One goal of my study is to characterize the relationships among depression and anxiety and cost of care and ICU use among seriously ill, hospitalized Veterans. Another goal is to understand whether palliative care and/or treatment of depression and anxiety would lower these costs. And finally, we aim to identify which Veterans would benefit the most from different types of consultations: palliative care or palliative care plus specialty mental health care, in terms of symptom burden and ICU admissions.

But what's been really surprising, however, is that we've not seen evidence of a relationship among depression and anxiety and costs or ICU use in our national sample. What we do know is that mental illness diagnoses are common among seriously ill hospitalized Veterans in our sample. At the time of hospitalization, at least one-quarter of the sample had any diagnosed mental illness, and 11 percent had depression at the time of hospitalization. But when we look at the year before the time of hospitalization, these numbers go up. One-fifth of the sample had a diagnosis of depression in the year before hospitalization. I think that suggests that it's important that providers look at a patient's history of mental illness, as well as what's currently diagnosed.

Can you tell us how you structured your study?

We took a national sample—we are using existing data from the VA, data from the medical record that has been compiled into national data sets. We are looking at data from hospitalizations for Veterans who had diagnoses of advanced cancer, heart failure, or chronic obstructive pulmonary disease (COPD), who had a history of being hospitalized a couple of times in the past year, or had at least one ICU admission in the past year.

The idea was to look at that single hospitalization, at that single snapshot, and explore what information we could see about the Veteran that would predict his cost of care or likelihood of ICU admission. We were looking at current diagnoses of mental illnesses, history of mental illnesses, comorbid physical illness burden, socio-demographic characteristics, and then types of mental health treatment that patients have received.

What would be a future line of investigation?

Given that we are not finding the hypothesized relationships that we had expected, which was surprising, we are wondering—given that mental illnesses are not always recorded in the medical record—if we might need more sensitive measures to identify which patients need additional mental health care or need additional palliative care.

Using existing data to improve the provision of care for Veterans is part of the VA's whole learning health-care system initiative.
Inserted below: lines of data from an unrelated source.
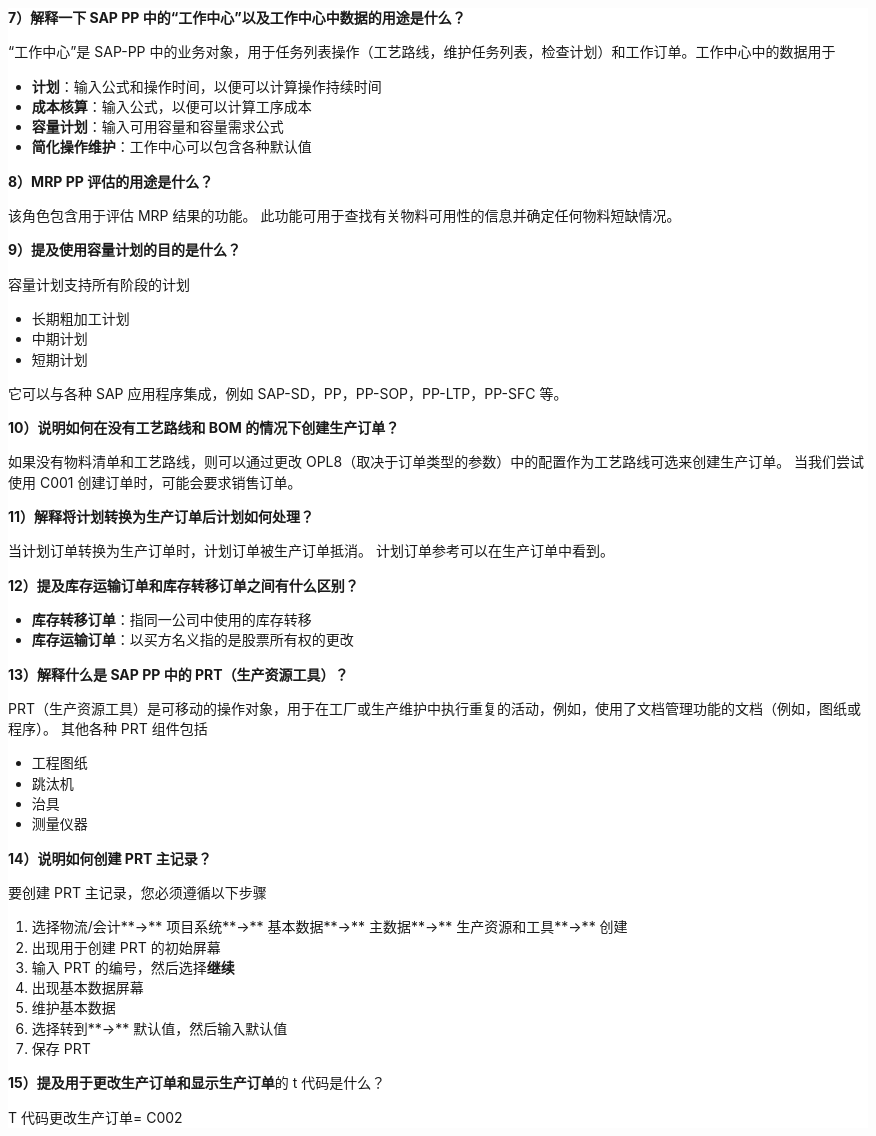 **7）解释一下 SAP PP 中的“工作中心”以及工作中心中数据的用途是什么？**

“工作中心”是 SAP-PP 中的业务对象，用于任务列表操作（工艺路线，维护任务列表，检查计划）和工作订单。工作中心中的数据用于

*   **计划**：输入公式和操作时间，以便可以计算操作持续时间
*   **成本核算**：输入公式，以便可以计算工序成本
*   **容量计划**：输入可用容量和容量需求公式
*   **简化操作维护**：工作中心可以包含各种默认值

**8）MRP PP 评估的用途是什么？**

该角色包含用于评估 MRP 结果的功能。 此功能可用于查找有关物料可用性的信息并确定任何物料短缺情况。

**9）提及使用容量计划的目的是什么？**

容量计划支持所有阶段的计划

*   长期粗加工计划
*   中期计划
*   短期计划

它可以与各种 SAP 应用程序集成，例如 SAP-SD，PP，PP-SOP，PP-LTP，PP-SFC 等。

**10）说明如何在没有工艺路线和 BOM 的情况下创建生产订单？**

如果没有物料清单和工艺路线，则可以通过更改 OPL8（取决于订单类型的参数）中的配置作为工艺路线可选来创建生产订单。 当我们尝试使用 C001 创建订单时，可能会要求销售订单。

**11）解释将计划转换为生产订单后计划如何处理？**

当计划订单转换为生产订单时，计划订单被生产订单抵消。 计划订单参考可以在生产订单中看到。

**12）提及库存运输订单和库存转移订单之间有什么区别？**

*   **库存转移订单**：指同一公司中使用的库存转移
*   **库存运输订单**：以买方名义指的是股票所有权的更改

**13）解释什么是 SAP PP 中的 PRT（生产资源工具）？**

PRT（生产资源工具）是可移动的操作对象，用于在工厂或生产维护中执行重复的活动，例如，使用了文档管理功能的文档（例如，图纸或程序）。 其他各种 PRT 组件包括

*   工程图纸
*   跳汰机
*   治具
*   测量仪器

**14）说明如何创建 PRT 主记录？**

要创建 PRT 主记录，您必须遵循以下步骤

1.  选择物流/会计**->** 项目系统**->** 基本数据**->** 主数据**->** 生产资源和工具**->** 创建
2.  出现用于创建 PRT 的初始屏幕
3.  输入 PRT 的编号，然后选择**继续**
4.  出现基本数据屏幕
5.  维护基本数据
6.  选择转到**->** 默认值，然后输入默认值
7.  保存 PRT

**15）提及用于更改生产订单和显示生产订单**的 t 代码是什么？

T 代码更改生产订单= C002
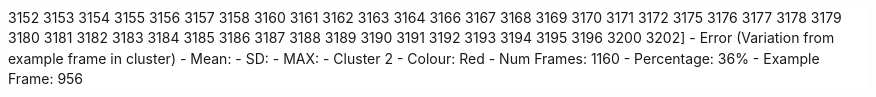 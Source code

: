 3152 3153 3154 3155 3156 3157 3158 3160 3161 3162 3163 3164 3166 3167 3168 3169 3170 3171 3172 3175 3176 3177 3178 3179 3180 3181 3182 3183 3184 3185 3186 3187 3188 3189 3190 3191 3192 3193 3194 3195 3196 3200 3202]
		- Error (Variation from example frame in cluster)
			- Mean:
			- SD:
			- MAX:
	- Cluster 2
		- Colour: Red
		- Num Frames: 1160
		- Percentage: 36%
		- Example Frame: 956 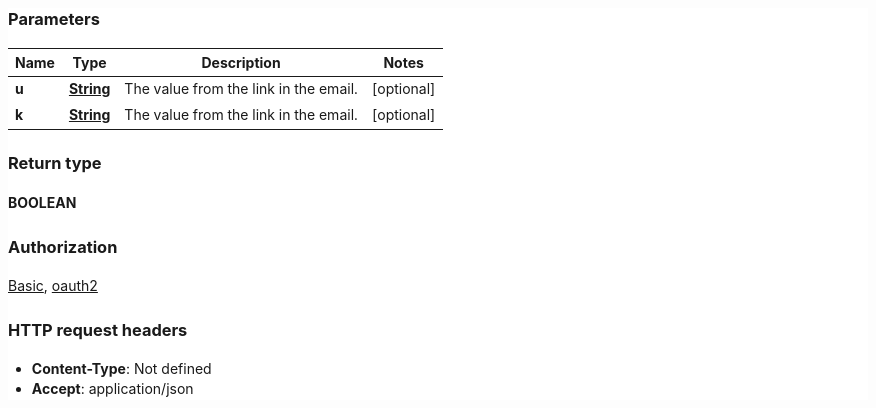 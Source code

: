 ### Parameters

Name | Type | Description  | Notes
------------- | ------------- | ------------- | -------------
 **u** | [**String**](.md)| The value from the link in the email. | [optional] 
 **k** | [**String**](.md)| The value from the link in the email. | [optional] 

### Return type

**BOOLEAN**

### Authorization

[Basic](../README.md#Basic), [oauth2](../README.md#oauth2)

### HTTP request headers

 - **Content-Type**: Not defined
 - **Accept**: application/json



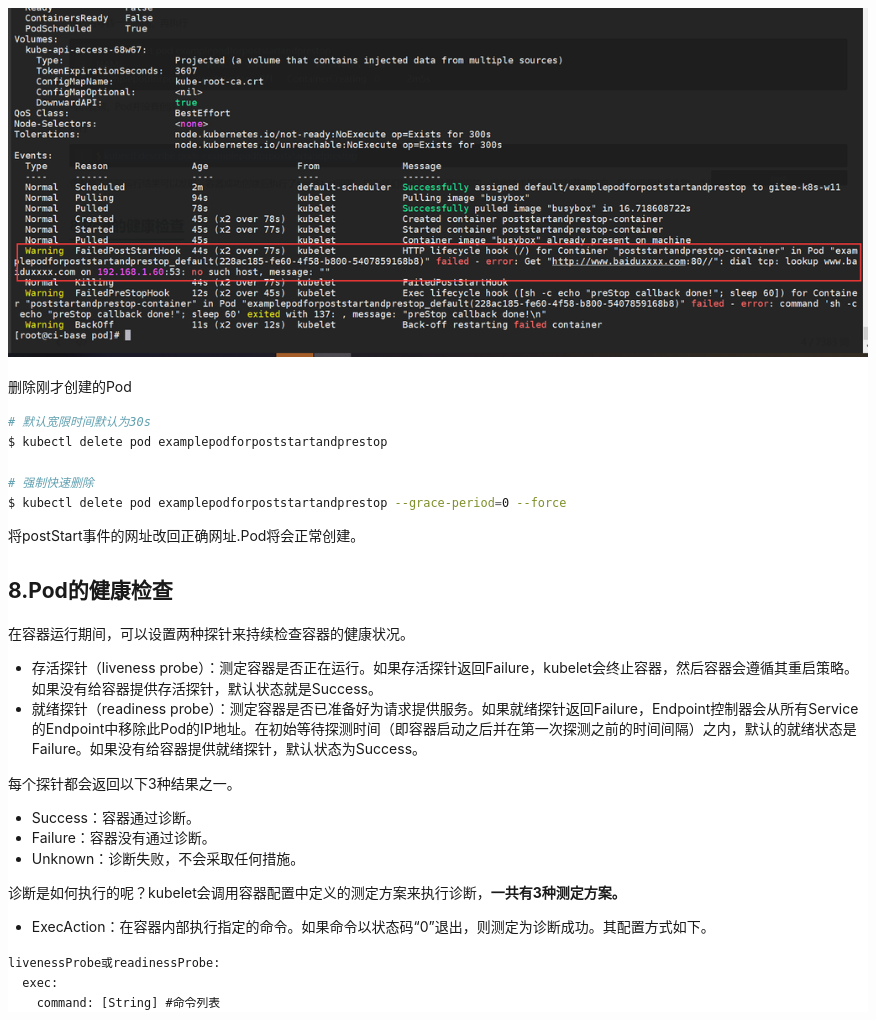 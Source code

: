 ![](../../_static/image-20220408183032998.png)

删除刚才创建的Pod

```bash
# 默认宽限时间默认为30s
$ kubectl delete pod examplepodforpoststartandprestop

# 强制快速删除
$ kubectl delete pod examplepodforpoststartandprestop --grace-period=0 --force
```

将postStart事件的网址改回正确网址.Pod将会正常创建。



## 8.Pod的健康检查

在容器运行期间，可以设置两种探针来持续检查容器的健康状况。

- 存活探针（liveness probe）：测定容器是否正在运行。如果存活探针返回Failure，kubelet会终止容器，然后容器会遵循其重启策略。如果没有给容器提供存活探针，默认状态就是Success。
- 就绪探针（readiness probe）：测定容器是否已准备好为请求提供服务。如果就绪探针返回Failure，Endpoint控制器会从所有Service的Endpoint中移除此Pod的IP地址。在初始等待探测时间（即容器启动之后并在第一次探测之前的时间间隔）之内，默认的就绪状态是Failure。如果没有给容器提供就绪探针，默认状态为Success。



每个探针都会返回以下3种结果之一。

- Success：容器通过诊断。
- Failure：容器没有通过诊断。
- Unknown：诊断失败，不会采取任何措施。

诊断是如何执行的呢？kubelet会调用容器配置中定义的测定方案来执行诊断，**一共有3种测定方案。**

- ExecAction：在容器内部执行指定的命令。如果命令以状态码“0”退出，则测定为诊断成功。其配置方式如下。

```
livenessProbe或readinessProbe:
  exec:
    command: [String] #命令列表
```
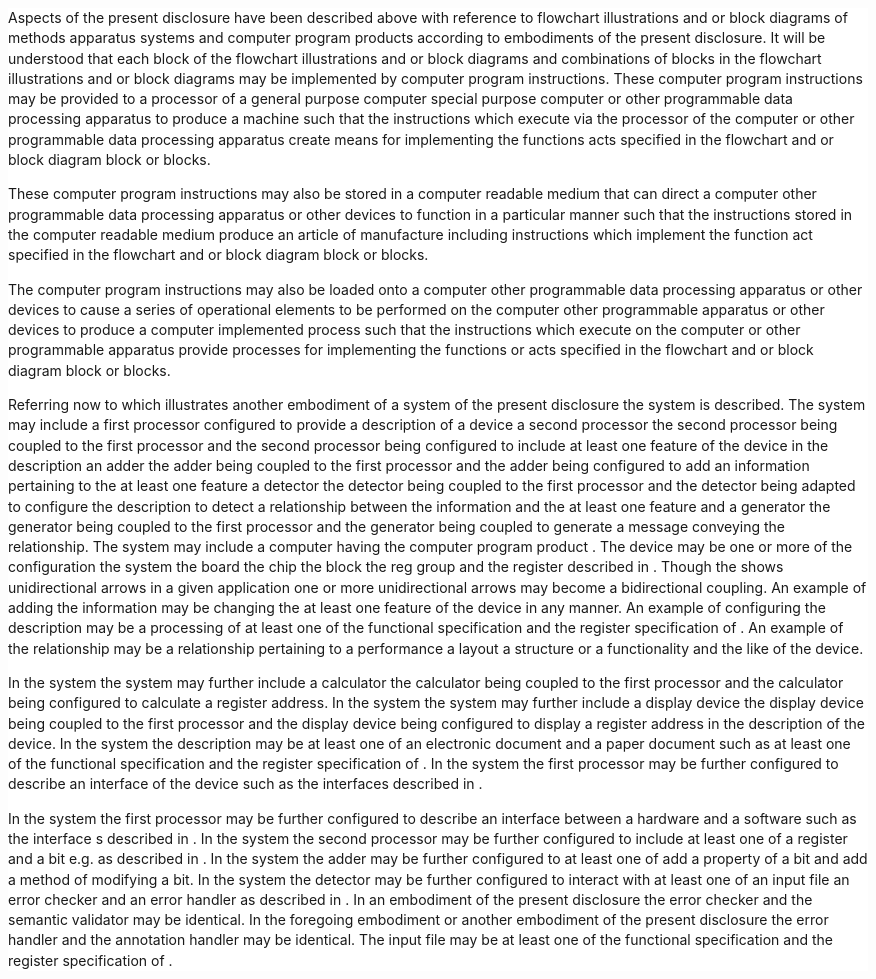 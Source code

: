 Aspects of the present disclosure have been described above with reference to flowchart illustrations and or block diagrams of methods apparatus systems and computer program products according to embodiments of the present disclosure. It will be understood that each block of the flowchart illustrations and or block diagrams and combinations of blocks in the flowchart illustrations and or block diagrams may be implemented by computer program instructions. These computer program instructions may be provided to a processor of a general purpose computer special purpose computer or other programmable data processing apparatus to produce a machine such that the instructions which execute via the processor of the computer or other programmable data processing apparatus create means for implementing the functions acts specified in the flowchart and or block diagram block or blocks.

These computer program instructions may also be stored in a computer readable medium that can direct a computer other programmable data processing apparatus or other devices to function in a particular manner such that the instructions stored in the computer readable medium produce an article of manufacture including instructions which implement the function act specified in the flowchart and or block diagram block or blocks.

The computer program instructions may also be loaded onto a computer other programmable data processing apparatus or other devices to cause a series of operational elements to be performed on the computer other programmable apparatus or other devices to produce a computer implemented process such that the instructions which execute on the computer or other programmable apparatus provide processes for implementing the functions or acts specified in the flowchart and or block diagram block or blocks.

Referring now to which illustrates another embodiment of a system of the present disclosure the system is described. The system may include a first processor configured to provide a description of a device a second processor the second processor being coupled to the first processor and the second processor being configured to include at least one feature of the device in the description an adder the adder being coupled to the first processor and the adder being configured to add an information pertaining to the at least one feature a detector the detector being coupled to the first processor and the detector being adapted to configure the description to detect a relationship between the information and the at least one feature and a generator the generator being coupled to the first processor and the generator being coupled to generate a message conveying the relationship. The system may include a computer having the computer program product . The device may be one or more of the configuration the system the board the chip the block the reg group and the register described in . Though the shows unidirectional arrows in a given application one or more unidirectional arrows may become a bidirectional coupling. An example of adding the information may be changing the at least one feature of the device in any manner. An example of configuring the description may be a processing of at least one of the functional specification and the register specification of . An example of the relationship may be a relationship pertaining to a performance a layout a structure or a functionality and the like of the device.

In the system the system may further include a calculator the calculator being coupled to the first processor and the calculator being configured to calculate a register address. In the system the system may further include a display device the display device being coupled to the first processor and the display device being configured to display a register address in the description of the device. In the system the description may be at least one of an electronic document and a paper document such as at least one of the functional specification and the register specification of . In the system the first processor may be further configured to describe an interface of the device such as the interfaces described in .

In the system the first processor may be further configured to describe an interface between a hardware and a software such as the interface s described in . In the system the second processor may be further configured to include at least one of a register and a bit e.g. as described in . In the system the adder may be further configured to at least one of add a property of a bit and add a method of modifying a bit. In the system the detector may be further configured to interact with at least one of an input file an error checker and an error handler as described in . In an embodiment of the present disclosure the error checker and the semantic validator may be identical. In the foregoing embodiment or another embodiment of the present disclosure the error handler and the annotation handler may be identical. The input file may be at least one of the functional specification and the register specification of .
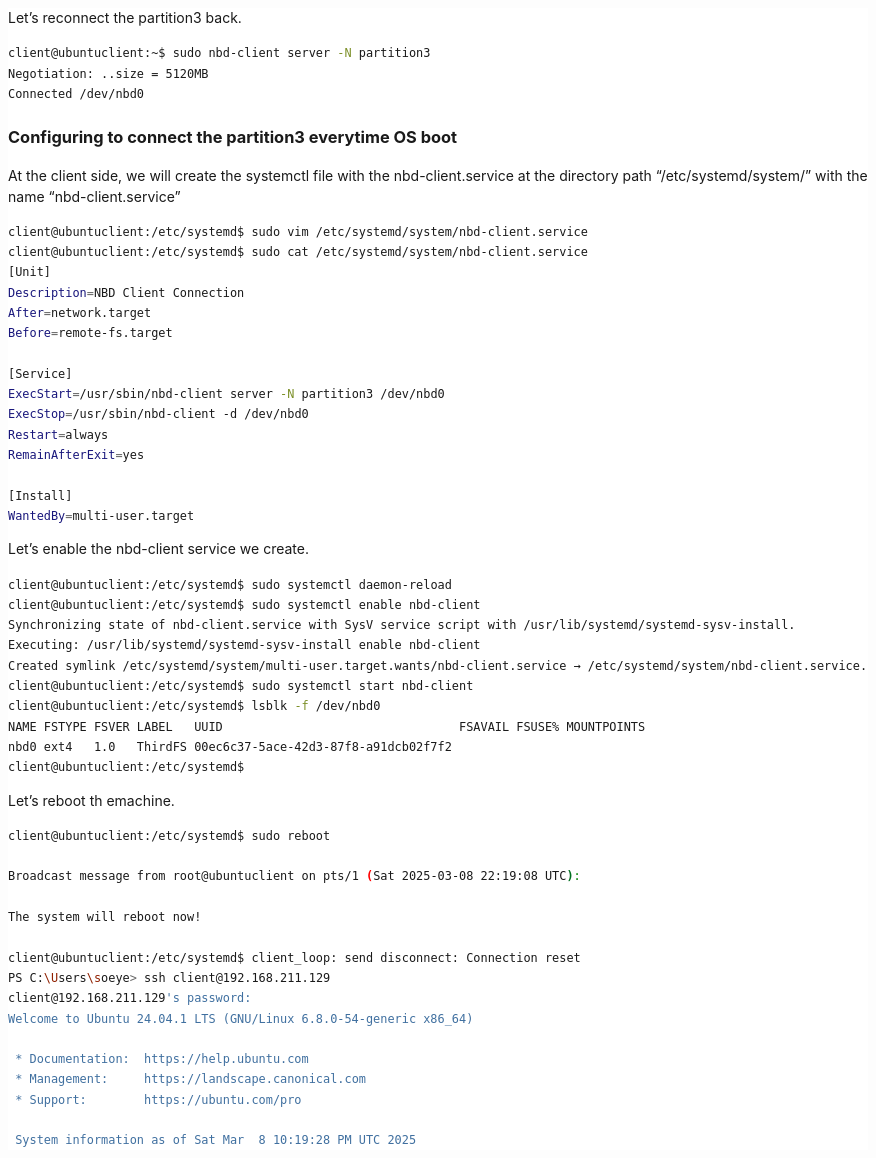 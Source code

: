 Let’s reconnect the partition3 back.

```bash
client@ubuntuclient:~$ sudo nbd-client server -N partition3
Negotiation: ..size = 5120MB
Connected /dev/nbd0
```

### Configuring to connect the partition3 everytime OS boot

At the client side, we will create the systemctl file with the nbd-client.service at the directory path “/etc/systemd/system/” with the name “nbd-client.service”

```bash
client@ubuntuclient:/etc/systemd$ sudo vim /etc/systemd/system/nbd-client.service
client@ubuntuclient:/etc/systemd$ sudo cat /etc/systemd/system/nbd-client.service
[Unit]
Description=NBD Client Connection
After=network.target
Before=remote-fs.target

[Service]
ExecStart=/usr/sbin/nbd-client server -N partition3 /dev/nbd0
ExecStop=/usr/sbin/nbd-client -d /dev/nbd0
Restart=always
RemainAfterExit=yes

[Install]
WantedBy=multi-user.target
```

Let’s enable the nbd-client service we create.

```bash
client@ubuntuclient:/etc/systemd$ sudo systemctl daemon-reload
client@ubuntuclient:/etc/systemd$ sudo systemctl enable nbd-client
Synchronizing state of nbd-client.service with SysV service script with /usr/lib/systemd/systemd-sysv-install.
Executing: /usr/lib/systemd/systemd-sysv-install enable nbd-client
Created symlink /etc/systemd/system/multi-user.target.wants/nbd-client.service → /etc/systemd/system/nbd-client.service.
client@ubuntuclient:/etc/systemd$ sudo systemctl start nbd-client
client@ubuntuclient:/etc/systemd$ lsblk -f /dev/nbd0
NAME FSTYPE FSVER LABEL   UUID                                 FSAVAIL FSUSE% MOUNTPOINTS
nbd0 ext4   1.0   ThirdFS 00ec6c37-5ace-42d3-87f8-a91dcb02f7f2
client@ubuntuclient:/etc/systemd$
```

Let’s reboot th emachine.

```bash
client@ubuntuclient:/etc/systemd$ sudo reboot

Broadcast message from root@ubuntuclient on pts/1 (Sat 2025-03-08 22:19:08 UTC):

The system will reboot now!

client@ubuntuclient:/etc/systemd$ client_loop: send disconnect: Connection reset
PS C:\Users\soeye> ssh client@192.168.211.129
client@192.168.211.129's password:
Welcome to Ubuntu 24.04.1 LTS (GNU/Linux 6.8.0-54-generic x86_64)

 * Documentation:  https://help.ubuntu.com
 * Management:     https://landscape.canonical.com
 * Support:        https://ubuntu.com/pro

 System information as of Sat Mar  8 10:19:28 PM UTC 2025

``` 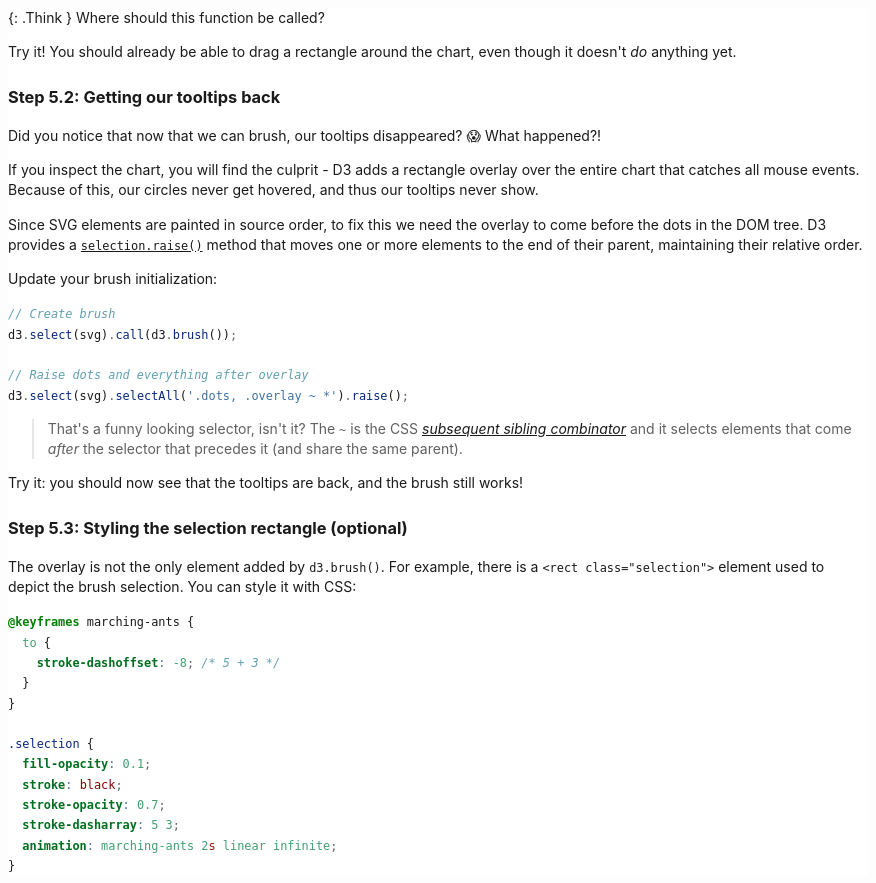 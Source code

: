 {: .Think }
Where should this function be called?

Try it! You should already be able to drag a rectangle around the chart, even though it doesn't _do_ anything yet.

### Step 5.2: Getting our tooltips back

Did you notice that now that we can brush, our tooltips disappeared? 😱
What happened?!

If you inspect the chart, you will find the culprit - D3 adds a rectangle overlay over the entire chart that catches all mouse events. Because of this, our circles never get hovered, and thus our tooltips never show.

Since SVG elements are painted in source order, to fix this we need the overlay to come before the dots in the DOM tree. D3 provides a [`selection.raise()`](https://d3js.org/d3-selection/modifying#selection_raise) method that moves one or more elements to the end of their parent, maintaining their relative order.

Update your brush initialization:

```js
// Create brush
d3.select(svg).call(d3.brush());

// Raise dots and everything after overlay
d3.select(svg).selectAll('.dots, .overlay ~ *').raise();
```

> That's a funny looking selector, isn't it? The `~` is the CSS [_subsequent sibling combinator_](https://developer.mozilla.org/en-US/docs/Web/CSS/Subsequent-sibling_combinator) and it selects elements that come _after_ the selector that precedes it (and share the same parent).

Try it: you should now see that the tooltips are back, and the brush still works!

### Step 5.3: Styling the selection rectangle (optional)

The overlay is not the only element added by `d3.brush()`. For example, there is a `<rect class="selection">` element used to depict the brush selection. You can style it with CSS:

```css
@keyframes marching-ants {
  to {
    stroke-dashoffset: -8; /* 5 + 3 */
  }
}

.selection {
  fill-opacity: 0.1;
  stroke: black;
  stroke-opacity: 0.7;
  stroke-dasharray: 5 3;
  animation: marching-ants 2s linear infinite;
}
```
There's this wealth of information in the medical record, but we need to figure out the best ways to use it to ensure that the VA is providing high-quality, high-value care.

When we've looked at chart review data, looking at the actual medical records in a much smaller local sample of Veterans, we did identify potential areas of improvement for mental health care. There was a disconnect between reports of psychological distress and documented receipt of mental health care.

But we are not seeing these relationships in the large administrative datasets with the current measures that we have. So this might be an opportunity to use something like natural language processing to try and get at more of the nuanced data that is in the text of a medical record, that's not in the administrative files.

Is there anything else you'd like to add about the direction of your research?

I think there is one other potential next step, beyond focusing on psychological distress in the text of the medical records. The study that I'm doing now does not look at spiritual distress or the role of chaplains in addressing both psychological and spiritual distress.

A lot of Veterans prefer to seek psychological support from chaplains rather than psychologists, because chaplaincy has a large role in the military. Chaplains are frequently assigned to commands and they are held to strict confidentiality standards, stricter than those for psychologists. So, it may make them a less stigmatizing source for emotional support. I think a more systematic investigation into what exactly chaplains are doing for different patients, and what elements of that care are the most effective in improving distress and end-of-life care quality, would be an interesting and important next step.